In 2000, the river basins of the Indus, Ganga, Brahmaputra, Irrawaddy, Salween, Mekong, Yangtze, and Huang He collectively supported 1.4 billion people, almost a quarter of the world’s population.
Originally posted by munkey66
I will bellieve climate change stories when there is no dollar value associated with it.
The Gangotri glacier, which provides up to 70 percent of the water of the Ganges during the dry summer months, is shrinking at a rate of 40 yards per year—nearly twice as fast as it was 20 years ago, according to scientists. In March, the World Wildlife Fund listed the Ganges among the world's most endangered rivers.
The Himalayan glaciers that feed directly into the Ganges could vanish by 2030 because of rising temperatures, according to a UN climate report.
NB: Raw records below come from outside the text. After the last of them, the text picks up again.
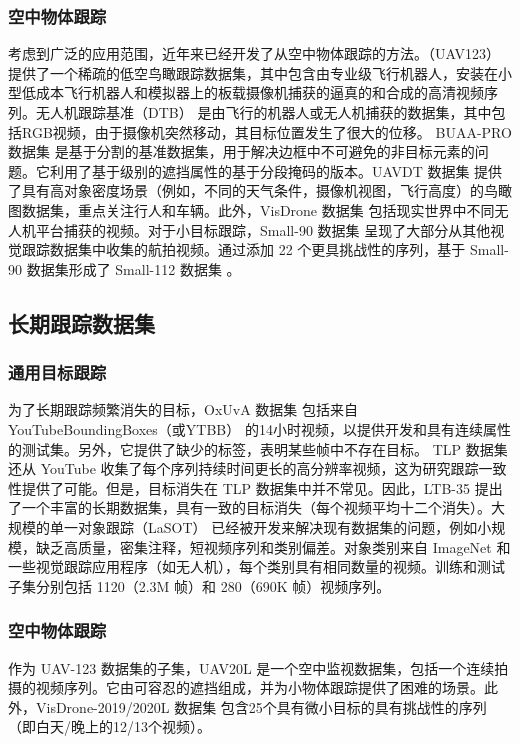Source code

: \subsubsection{空中物体跟踪}
考虑到广泛的应用范围，近年来已经开发了从空中物体跟踪的方法。（UAV123）\cite{mueller2016benchmark} 提供了一个稀疏的低空鸟瞰跟踪数据集，其中包含由专业级飞行机器人，安装在小型低成本飞行机器人和模拟器上的板载摄像机捕获的逼真的和合成的高清视频序列。无人机跟踪基准（DTB）\cite{DTB} 是由飞行的机器人或无人机捕获的数据集，其中包括RGB视频，由于摄像机突然移动，其目标位置发生了很大的位移。 BUAA-PRO 数据集 \cite{BUAA-PRO} 是基于分割的基准数据集，用于解决边框中不可避免的非目标元素的问题。它利用了基于级别的遮挡属性的基于分段掩码的版本。UAVDT 数据集 \cite{UAVDT} 提供了具有高对象密度场景（例如，不同的天气条件，摄像机视图，飞行高度）的鸟瞰图数据集，重点关注行人和车辆。此外，VisDrone 数据集 \cite{VisDrone} 包括现实世界中不同无人机平台捕获的视频。对于小目标跟踪，Small-90 数据集 \cite{Small} 呈现了大部分从其他视觉跟踪数据集中收集的航拍视频。通过添加 22 个更具挑战性的序列，基于 Small-90 数据集形成了 Small-112 数据集 \cite{Small}。 
\subsection{长期跟踪数据集}
\subsubsection{通用目标跟踪}
为了长期跟踪频繁消失的目标，OxUvA 数据集 \cite{OxUvA} 包括来自 YouTubeBoundingBoxes（或YTBB）\cite{YTBB} 的14小时视频，以提供开发和具有连续属性的测试集。另外，它提供了缺少的标签，表明某些帧中不存在目标。 TLP 数据集 \cite{TLP} 还从 YouTube 收集了每个序列持续时间更长的高分辨率视频，这为研究跟踪一致性提供了可能。但是，目标消失在 TLP 数据集中并不常见。因此，LTB-35 \cite{LTB} 提出了一个丰富的长期数据集，具有一致的目标消失（每个视频平均十二个消失）。大规模的单一对象跟踪（LaSOT）\cite{LaSOT} 已经被开发来解决现有数据集的问题，例如小规模，缺乏高质量，密集注释，短视频序列和类别偏差。对象类别来自 ImageNet 和一些视觉跟踪应用程序（如无人机），每个类别具有相同数量的视频。训练和测试子集分别包括 1120（2.3M 帧）和 280（690K 帧）视频序列。
\subsubsection{空中物体跟踪}
作为 UAV-123 数据集的子集，UAV20L 是一个空中监视数据集，包括一个连续拍摄的视频序列。它由可容忍的遮挡组成，并为小物体跟踪提供了困难的场景。此外，VisDrone-2019/2020L 数据集 \cite{VisDrone} 包含25个具有微小目标的具有挑战性的序列（即白天/晚上的12/13个视频）。%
The shrinking glaciers also bode ill for Asia's fresh water supply—in India alone, the Ganges provides water for drinking and farming for more than 500 million people. Although the glacier recession produces a short-lived surplus of water, the supply will eventually run out. Experts predict that the Ganges will become a seasonal river largely dependent on monsoon rains.
Originally posted by andy1033
reply to post by peacejet
What people are saying, is that this is not man made, climate change is happening all the time. Due to lack of foresight these people moved to areas that may be at risk, and always have been at risk.
How can the co2 change that. Humans are not responsible for global warming, it is just run primarily by the sun, and all other factors are secondary.